According to Iranian media, the regime had this week canceled plans to free Iranian-British prisoners, including Zaghari-Ratcliffe, who has been detained for five years.

The 43-year-old project manager for the Thompson Reuters Foundation was first jailed on a visit to Iran in 2016 after being found guilty by the regime of “plotting to topple the Iranian government,” a charge she denied.

Zaghari-Ratcliffe was sentenced to a further year in prison after being found guilty of propaganda against the government in April.

Richard Ratcliffe, the husband of jailed British-Iranian aid worker Nazanin Zaghari-Ratcliffe, sits with his daughter Gabriella during a news conference in London, Britain October 11, 2019. (Reuters)

A turn for the worst

Her husband said that this week’s events including an attack on an oil tanker in the Gulf of Oman that killed a British citizen signal a turn for the worst.

The attack is widely believed to have been carried out by the Iranian government, which has denied any involvement.

“We have been relatively quiet these past months, waiting and hoping that the government’s negotiations with Iran would finally deliver,” he said.

“But this week’s events – Iran’s announcements that hostage negotiations are again on hold, and the attacks on shipping that resulted in two lost lives – were a signal that things have again turned for the worse with the change of government in Iran.”

Ebrahim Raisi, the country’s new president, took office just 24 hours before the request to the UN.

Iran and the UK are in discussions over a $555 million (£400 million) debt that the UK owes for failing to deliver tanks the previous regime purchased in the 1970s.
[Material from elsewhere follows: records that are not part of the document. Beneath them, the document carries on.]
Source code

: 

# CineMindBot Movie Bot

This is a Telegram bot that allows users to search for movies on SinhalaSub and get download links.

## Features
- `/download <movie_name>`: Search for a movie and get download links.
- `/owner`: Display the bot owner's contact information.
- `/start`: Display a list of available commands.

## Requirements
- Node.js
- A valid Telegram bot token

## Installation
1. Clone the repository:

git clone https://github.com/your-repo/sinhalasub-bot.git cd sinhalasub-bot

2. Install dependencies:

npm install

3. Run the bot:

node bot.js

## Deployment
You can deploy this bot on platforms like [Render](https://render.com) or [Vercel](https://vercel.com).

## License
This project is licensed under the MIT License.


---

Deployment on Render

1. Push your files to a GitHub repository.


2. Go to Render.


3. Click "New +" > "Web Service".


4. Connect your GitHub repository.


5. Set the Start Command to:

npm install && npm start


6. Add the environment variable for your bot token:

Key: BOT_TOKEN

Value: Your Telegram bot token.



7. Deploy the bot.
The government claims that the talks are not linked to her detention.

Zaghari-Ratcliffe’s husband says he met foreign secretary Dominic Raab this week, who insisted that the negotiations had come close and that he was determined not to leave any British citizens behind.

“I told him I feared the tide had turned, and that a summer of drift would become an autumn in court,” Ratcliffe said.
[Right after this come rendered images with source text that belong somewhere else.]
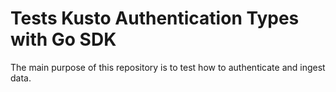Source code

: # Tests Kusto Authentication Types with Go SDK

The main purpose of this repository is to test how to authenticate and ingest data. 
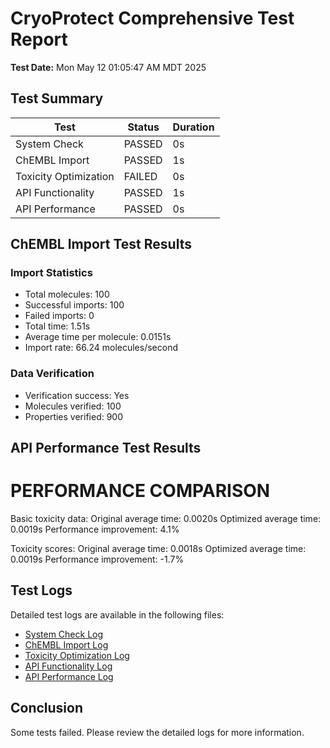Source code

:# CryoProtect Comprehensive Test Report

**Test Date:** Mon May 12 01:05:47 AM MDT 2025

## Test Summary

| Test | Status | Duration |
|------|--------|----------|
| System Check | PASSED | 0s |
| ChEMBL Import | PASSED | 1s |
| Toxicity Optimization | FAILED | 0s |
| API Functionality | PASSED | 1s |
| API Performance | PASSED | 0s |

## ChEMBL Import Test Results

### Import Statistics

- Total molecules: 100
- Successful imports: 100
- Failed imports: 0
- Total time: 1.51s
- Average time per molecule: 0.0151s
- Import rate: 66.24 molecules/second

### Data Verification

- Verification success: Yes
- Molecules verified: 100
- Properties verified: 900

## API Performance Test Results

PERFORMANCE COMPARISON
================================================================================
Basic toxicity data:
  Original average time: 0.0020s
  Optimized average time: 0.0019s
  Performance improvement: 4.1%

Toxicity scores:
  Original average time: 0.0018s
  Optimized average time: 0.0019s
  Performance improvement: -1.7%

## Test Logs

Detailed test logs are available in the following files:

- [System Check Log](system_check_log.txt)
- [ChEMBL Import Log](chembl_import_log.txt)
- [Toxicity Optimization Log](toxicity_optimization_log.txt)
- [API Functionality Log](api_functionality_log.txt)
- [API Performance Log](api_performance_log.txt)

## Conclusion

Some tests failed. Please review the detailed logs for more information.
“I see that now as inevitable, unless the UK and the international community takes a much firmer stand against state hostage-taking and calls it out as a crime.”

An “urgent action request and individual complaint” has been filed on Zaghari-Ratcliffe’s behalf asking the UN to discuss the case with both governments through its arbitrary detention working group.

Iran’s revolutionary court is also due to hear an appeal against her second conviction.